NEW YORK (Reuters) – Oil prices slipped in early trade on Friday as U.S. jobs data pointed to higher interest rates for longer and easing tensions in the Middle East dampened supply concerns. The market largely shrugged off sanctions on Venezuela and Iran.

Brent futures fell 23 cents, or 0.3%, to $86.88 a barrel by 0037 GMT. U.S. crude fell 25 cents to $82.48 per barrel, also down 0.3%.

The number of Americans filing new jobless claims was unchanged at a low level last week, pointing to continued labor market strength. That reinforced views the Federal Reserve would keep rates higher for longer, which could dampen oil demand.

The European Central Bank, meanwhile indicated that an interest rate cut is coming in June, while in China, the world’s biggest oil importer, central bank officials said the bank could take further steps to support the economy as real credit demand weakens.

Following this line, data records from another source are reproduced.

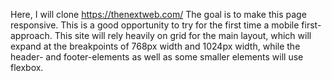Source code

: Here, I will clone https://thenextweb.com/
The goal is to make this page responsive. This is a good opportunity to try for the first time a mobile first-approach.
This site will rely heavily on grid for the main layout, which will expand at the breakpoints of 768px width and 1024px width, while the header- and footer-elements as well as some smaller elements will use flexbox.
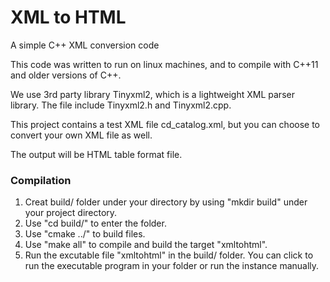 # XML to HTML
A simple C++ XML conversion code

This code was written to run on linux machines, and to compile with C++11 and older versions of C++.

We use 3rd party library Tinyxml2, which is a lightweight XML parser library. The file include Tinyxml2.h and Tinyxml2.cpp.

This project contains a test XML file cd_catalog.xml, but you can choose to convert your own XML file as well.

The output will be HTML table format file.


### Compilation
1. Creat build/ folder under your directory by using "mkdir build" under your project directory.
2. Use "cd build/" to enter the folder.
3. Use "cmake ../" to build files.
4. Use "make all" to compile and build the target "xmltohtml".
5. Run the excutable file "xmltohtml" in the build/ folder. You can click to run the executable program in your folder or run the instance manually.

In global crude oil supply, Venezuela lost a key U.S. license allowing the OPEC member to export oil to markets globally. The U.S. also announced sanctions on Iran, another OPEC member, targeting after the country’s drone strike on Israel last weekend.

The latter sanctions, however, excluded Iran’s oil industry.

Helping to soften crude price decline, Goldman Sachs on Thursday revised its Brent crude oil price forecasts, projecting $86 for the second half of 2024, up from $85 previously and $82 for 2025, up from $80.

“Goldman Sachs expects prices to consolidate in coming months as demand-driven boost from Q3 inventory declines offsets moderation in the risk premium,” Goldman analysts said in a note.